▶ **What the task asks**: Check every line of the entries for the string "merged" and return the ones that contain it.

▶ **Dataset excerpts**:

------------------------------------------------

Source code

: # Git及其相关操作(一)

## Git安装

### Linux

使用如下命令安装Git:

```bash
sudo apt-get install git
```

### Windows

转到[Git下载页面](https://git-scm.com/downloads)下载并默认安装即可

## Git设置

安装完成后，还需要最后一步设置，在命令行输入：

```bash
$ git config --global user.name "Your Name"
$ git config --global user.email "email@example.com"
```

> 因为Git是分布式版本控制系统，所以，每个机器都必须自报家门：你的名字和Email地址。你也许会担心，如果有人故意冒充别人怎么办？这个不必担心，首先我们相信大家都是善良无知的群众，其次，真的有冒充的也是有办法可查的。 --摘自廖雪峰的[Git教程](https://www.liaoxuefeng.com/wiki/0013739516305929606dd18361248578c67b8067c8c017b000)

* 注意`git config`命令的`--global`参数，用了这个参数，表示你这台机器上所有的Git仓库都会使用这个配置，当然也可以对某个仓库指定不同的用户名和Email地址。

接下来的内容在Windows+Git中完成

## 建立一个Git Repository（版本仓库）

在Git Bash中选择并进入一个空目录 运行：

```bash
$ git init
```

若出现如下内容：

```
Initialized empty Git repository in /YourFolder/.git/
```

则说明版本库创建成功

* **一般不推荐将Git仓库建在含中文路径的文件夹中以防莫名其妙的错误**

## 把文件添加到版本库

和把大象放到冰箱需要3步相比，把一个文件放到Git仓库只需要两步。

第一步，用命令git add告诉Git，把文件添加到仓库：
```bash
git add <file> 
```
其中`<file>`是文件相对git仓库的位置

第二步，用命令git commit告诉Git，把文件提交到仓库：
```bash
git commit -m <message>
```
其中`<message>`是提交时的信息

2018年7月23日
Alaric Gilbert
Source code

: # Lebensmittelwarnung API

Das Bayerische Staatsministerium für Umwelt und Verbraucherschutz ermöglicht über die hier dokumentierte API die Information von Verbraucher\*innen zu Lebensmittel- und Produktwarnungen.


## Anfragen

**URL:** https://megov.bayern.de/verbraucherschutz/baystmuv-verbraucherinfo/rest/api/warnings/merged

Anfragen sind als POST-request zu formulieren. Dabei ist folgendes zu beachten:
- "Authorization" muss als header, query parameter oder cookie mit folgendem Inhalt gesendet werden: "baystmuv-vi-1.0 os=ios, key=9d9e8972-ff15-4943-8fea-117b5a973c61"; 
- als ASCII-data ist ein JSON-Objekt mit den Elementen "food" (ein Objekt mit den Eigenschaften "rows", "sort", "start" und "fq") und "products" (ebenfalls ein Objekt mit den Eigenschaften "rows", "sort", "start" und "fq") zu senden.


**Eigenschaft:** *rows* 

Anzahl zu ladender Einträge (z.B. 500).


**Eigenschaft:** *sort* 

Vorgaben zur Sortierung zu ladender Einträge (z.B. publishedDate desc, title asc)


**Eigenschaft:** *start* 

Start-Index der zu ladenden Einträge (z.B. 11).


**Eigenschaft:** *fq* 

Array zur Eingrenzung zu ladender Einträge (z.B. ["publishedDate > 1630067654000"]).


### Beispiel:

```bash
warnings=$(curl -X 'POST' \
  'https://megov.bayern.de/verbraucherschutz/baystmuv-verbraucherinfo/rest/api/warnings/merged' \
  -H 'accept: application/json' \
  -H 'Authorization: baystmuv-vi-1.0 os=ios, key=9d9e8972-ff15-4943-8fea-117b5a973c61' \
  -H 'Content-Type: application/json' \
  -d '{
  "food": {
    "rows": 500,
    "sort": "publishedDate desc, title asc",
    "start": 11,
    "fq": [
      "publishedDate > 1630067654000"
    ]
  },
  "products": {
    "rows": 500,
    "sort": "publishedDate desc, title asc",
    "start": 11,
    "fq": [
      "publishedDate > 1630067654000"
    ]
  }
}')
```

------------------------------------------------

▶ **Exercise response**:
**URL:** https://megov.bayern.de/verbraucherschutz/baystmuv-verbraucherinfo/rest/api/warnings/merged
  'https://megov.bayern.de/verbraucherschutz/baystmuv-verbraucherinfo/rest/api/warnings/merged' \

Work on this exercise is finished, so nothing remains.